If keep(filename) is specified, filename.dta will hold the following variables:

_time: A variable that contains the respective time period (from the tsset panel time variable (timevar)) for all periods specified in resultsperiod().

_Y_treated: The observed outcome depvar for the treated unit specified in tr() for each time period specified in resultsperiod().

_Y_synthetic: The estimated outcome depvar for the synthetic control unit estimated using the convex combination of the control units specified in co() for each time period specified in resultsperiod().

_Co_Number: A variable that contains the unit number (from the tsset panel unit variable (panelvar) for each control unit specified in co(). If unit names are supplied via conames() the unit numbers will be labeled accordingly (each control unit number is labeled with its respective name from conames().

_W_weight: A variable that contains the estimated unit weight for each control units specified in co().

replace replaces the dataset specified in keep(filename) if it already exists.

customV(numlist) by default synth uses a data-driven regression based method to obtain the variable weights contained in the V-matrix. customV() gives the user the option to supply custom V-Weights instead. Notice that the V-weights determine the predictive power of the respective variable for the outcome of interest over the pre-intervention period. Highly predictive variables should be given a high weight, so that the unit affected by the intervention and the synthetic control unit match strongly on this predictor. Weights are specified as a list with weights appearing in the same order as the predictors listed in predictorvars. One weight must be supplied for each predictor. See the papers in the references for details. For now, only one weight per variable is allowed (the V matrix is diagonal), but future releases will allow non-diagonal V matrices to be supplied.
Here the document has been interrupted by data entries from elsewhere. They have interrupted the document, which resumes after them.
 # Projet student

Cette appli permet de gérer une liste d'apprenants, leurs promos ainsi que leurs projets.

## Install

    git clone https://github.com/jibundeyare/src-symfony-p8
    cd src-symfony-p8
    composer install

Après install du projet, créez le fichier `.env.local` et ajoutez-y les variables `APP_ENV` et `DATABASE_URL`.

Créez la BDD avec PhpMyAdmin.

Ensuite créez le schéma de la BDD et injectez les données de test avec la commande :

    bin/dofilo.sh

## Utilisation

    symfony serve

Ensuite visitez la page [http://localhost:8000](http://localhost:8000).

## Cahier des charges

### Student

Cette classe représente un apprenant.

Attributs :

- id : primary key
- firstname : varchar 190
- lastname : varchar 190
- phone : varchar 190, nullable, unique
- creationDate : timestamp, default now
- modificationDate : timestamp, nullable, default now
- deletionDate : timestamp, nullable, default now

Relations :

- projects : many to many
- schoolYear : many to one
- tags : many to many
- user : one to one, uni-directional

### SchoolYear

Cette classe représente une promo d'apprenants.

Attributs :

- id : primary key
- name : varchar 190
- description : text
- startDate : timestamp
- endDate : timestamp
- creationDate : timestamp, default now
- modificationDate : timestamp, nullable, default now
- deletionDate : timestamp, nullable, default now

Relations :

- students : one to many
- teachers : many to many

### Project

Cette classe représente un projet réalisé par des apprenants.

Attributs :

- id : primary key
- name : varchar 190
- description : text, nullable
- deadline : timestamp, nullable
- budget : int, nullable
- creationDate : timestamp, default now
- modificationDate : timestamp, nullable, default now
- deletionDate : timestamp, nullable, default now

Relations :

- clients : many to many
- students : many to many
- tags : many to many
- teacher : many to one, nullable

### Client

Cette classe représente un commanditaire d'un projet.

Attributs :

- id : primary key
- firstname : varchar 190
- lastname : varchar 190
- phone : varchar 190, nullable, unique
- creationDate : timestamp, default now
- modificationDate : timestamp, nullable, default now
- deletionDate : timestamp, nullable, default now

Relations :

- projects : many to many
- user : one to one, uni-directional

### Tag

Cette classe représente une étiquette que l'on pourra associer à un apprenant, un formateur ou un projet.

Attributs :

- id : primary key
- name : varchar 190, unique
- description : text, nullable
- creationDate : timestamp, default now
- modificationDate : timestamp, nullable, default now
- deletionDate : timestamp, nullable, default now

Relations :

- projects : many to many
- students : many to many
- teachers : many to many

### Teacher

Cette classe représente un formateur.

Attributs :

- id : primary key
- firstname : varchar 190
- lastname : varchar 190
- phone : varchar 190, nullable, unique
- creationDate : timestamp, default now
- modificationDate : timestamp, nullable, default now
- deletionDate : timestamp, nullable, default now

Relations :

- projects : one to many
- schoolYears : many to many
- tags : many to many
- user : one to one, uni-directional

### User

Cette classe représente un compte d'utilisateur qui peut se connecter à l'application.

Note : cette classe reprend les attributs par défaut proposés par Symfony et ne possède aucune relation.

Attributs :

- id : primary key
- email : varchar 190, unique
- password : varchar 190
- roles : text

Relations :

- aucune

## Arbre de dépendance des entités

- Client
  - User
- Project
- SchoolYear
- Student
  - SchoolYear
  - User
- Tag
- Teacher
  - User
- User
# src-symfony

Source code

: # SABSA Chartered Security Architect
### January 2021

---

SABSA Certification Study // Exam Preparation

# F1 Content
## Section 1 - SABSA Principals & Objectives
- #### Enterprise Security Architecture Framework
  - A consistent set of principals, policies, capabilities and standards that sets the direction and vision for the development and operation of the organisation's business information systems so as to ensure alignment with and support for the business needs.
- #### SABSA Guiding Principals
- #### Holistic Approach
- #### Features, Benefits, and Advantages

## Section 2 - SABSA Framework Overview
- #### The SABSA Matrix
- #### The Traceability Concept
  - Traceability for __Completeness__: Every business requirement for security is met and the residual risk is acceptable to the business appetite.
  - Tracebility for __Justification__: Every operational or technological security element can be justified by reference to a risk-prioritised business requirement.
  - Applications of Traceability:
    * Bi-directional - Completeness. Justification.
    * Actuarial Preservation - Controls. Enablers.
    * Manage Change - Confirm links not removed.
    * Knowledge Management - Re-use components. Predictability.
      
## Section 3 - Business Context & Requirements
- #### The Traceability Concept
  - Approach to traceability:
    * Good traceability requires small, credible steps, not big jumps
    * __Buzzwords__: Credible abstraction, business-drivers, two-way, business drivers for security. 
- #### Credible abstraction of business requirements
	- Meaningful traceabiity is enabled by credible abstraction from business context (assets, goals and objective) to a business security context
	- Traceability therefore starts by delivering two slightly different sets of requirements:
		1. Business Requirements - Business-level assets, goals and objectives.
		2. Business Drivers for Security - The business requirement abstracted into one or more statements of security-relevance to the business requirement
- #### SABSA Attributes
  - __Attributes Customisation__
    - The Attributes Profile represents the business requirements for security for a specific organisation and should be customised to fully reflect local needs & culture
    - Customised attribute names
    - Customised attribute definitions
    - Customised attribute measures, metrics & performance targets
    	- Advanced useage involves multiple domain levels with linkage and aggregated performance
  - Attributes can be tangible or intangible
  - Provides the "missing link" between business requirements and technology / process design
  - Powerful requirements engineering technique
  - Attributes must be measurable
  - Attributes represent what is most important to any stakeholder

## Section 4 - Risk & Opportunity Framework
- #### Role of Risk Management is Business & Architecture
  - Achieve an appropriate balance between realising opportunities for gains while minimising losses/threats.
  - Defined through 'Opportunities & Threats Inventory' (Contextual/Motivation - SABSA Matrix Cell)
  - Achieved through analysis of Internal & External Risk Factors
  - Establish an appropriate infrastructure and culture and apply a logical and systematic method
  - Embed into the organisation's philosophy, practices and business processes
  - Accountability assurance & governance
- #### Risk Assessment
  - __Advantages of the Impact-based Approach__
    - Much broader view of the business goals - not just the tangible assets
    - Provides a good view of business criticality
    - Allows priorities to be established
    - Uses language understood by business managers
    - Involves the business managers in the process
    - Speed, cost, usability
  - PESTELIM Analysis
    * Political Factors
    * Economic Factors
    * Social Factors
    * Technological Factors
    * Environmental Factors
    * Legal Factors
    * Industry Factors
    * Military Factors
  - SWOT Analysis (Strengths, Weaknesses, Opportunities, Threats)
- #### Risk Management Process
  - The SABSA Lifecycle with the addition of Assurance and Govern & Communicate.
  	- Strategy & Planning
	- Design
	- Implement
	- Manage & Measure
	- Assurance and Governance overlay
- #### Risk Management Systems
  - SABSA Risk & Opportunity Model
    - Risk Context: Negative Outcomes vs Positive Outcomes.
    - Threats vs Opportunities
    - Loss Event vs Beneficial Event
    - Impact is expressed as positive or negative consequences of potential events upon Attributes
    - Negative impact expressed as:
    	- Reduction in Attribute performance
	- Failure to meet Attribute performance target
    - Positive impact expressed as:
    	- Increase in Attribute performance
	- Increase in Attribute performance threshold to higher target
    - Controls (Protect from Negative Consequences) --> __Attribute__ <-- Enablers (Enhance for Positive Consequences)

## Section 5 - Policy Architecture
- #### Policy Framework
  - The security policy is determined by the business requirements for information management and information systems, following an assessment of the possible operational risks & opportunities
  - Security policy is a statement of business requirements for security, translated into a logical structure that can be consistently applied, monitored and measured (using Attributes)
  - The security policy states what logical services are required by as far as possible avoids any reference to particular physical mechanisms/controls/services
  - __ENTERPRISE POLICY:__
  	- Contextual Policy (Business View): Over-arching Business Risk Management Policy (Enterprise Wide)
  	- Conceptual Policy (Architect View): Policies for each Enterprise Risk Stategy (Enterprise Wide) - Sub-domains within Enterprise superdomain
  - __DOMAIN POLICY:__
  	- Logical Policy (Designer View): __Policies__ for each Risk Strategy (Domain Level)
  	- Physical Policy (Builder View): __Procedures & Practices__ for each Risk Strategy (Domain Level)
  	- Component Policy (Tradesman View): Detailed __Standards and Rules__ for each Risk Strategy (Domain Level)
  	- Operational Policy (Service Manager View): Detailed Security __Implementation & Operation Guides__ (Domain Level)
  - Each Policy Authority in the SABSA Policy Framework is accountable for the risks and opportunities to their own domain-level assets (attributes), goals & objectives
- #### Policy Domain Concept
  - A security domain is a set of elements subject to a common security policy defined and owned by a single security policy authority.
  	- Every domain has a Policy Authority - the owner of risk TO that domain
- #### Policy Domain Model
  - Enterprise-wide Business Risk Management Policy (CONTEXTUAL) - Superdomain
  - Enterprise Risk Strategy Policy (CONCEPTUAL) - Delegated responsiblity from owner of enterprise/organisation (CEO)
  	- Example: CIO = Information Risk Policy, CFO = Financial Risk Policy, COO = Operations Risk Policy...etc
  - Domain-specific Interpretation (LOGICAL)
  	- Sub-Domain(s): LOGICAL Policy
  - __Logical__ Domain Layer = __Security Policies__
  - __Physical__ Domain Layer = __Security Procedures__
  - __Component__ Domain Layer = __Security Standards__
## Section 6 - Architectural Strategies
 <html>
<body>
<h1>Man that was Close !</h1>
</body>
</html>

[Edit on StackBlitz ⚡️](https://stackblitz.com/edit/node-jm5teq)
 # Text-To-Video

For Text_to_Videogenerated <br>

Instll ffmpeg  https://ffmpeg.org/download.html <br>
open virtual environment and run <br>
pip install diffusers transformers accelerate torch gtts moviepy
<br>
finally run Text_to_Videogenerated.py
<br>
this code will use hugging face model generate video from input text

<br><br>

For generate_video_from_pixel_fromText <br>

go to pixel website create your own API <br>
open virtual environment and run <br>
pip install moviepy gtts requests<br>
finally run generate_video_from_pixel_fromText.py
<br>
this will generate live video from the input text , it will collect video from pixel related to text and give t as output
Optimization Settings: ----------------------------------------------------------------------------- Control parameters for the constrained quadratic optimization routine:

The constrained quadratic optimization routine is based on an algorithm that uses the interior point method to solve the constrained quadratic programming problem (see Vanderbei 1999 for more details on the interior point method). It is implemented via a C++ plugin and has the following tuning parameters:

margin(real) Margin for constraint violation tolerance. Default is 5 percent (ie. 0.05). maxiter(#) Maximum number of iterations. Default is 1000. sigf(#) Precision (no of significant figures). Default is 7. bound(#) Clipping bound for the variables. Default is 10.

Additional control parameters for the nested optimization routine:

If nested is specified, a nested optimization will be performed using the constrained quadratic programming routine and Stata's ml optimizer. By default, synth uses the maximize default settings. The user may tune the maximize settings depending on his application (e.g. like synth ... , iterate(20) ). -----------------------------------------------------------------------------

Saved Results

By default, synth ereturns the following matrices, which can be displayed by typing ereturn list after synth is finished (also see ereturn).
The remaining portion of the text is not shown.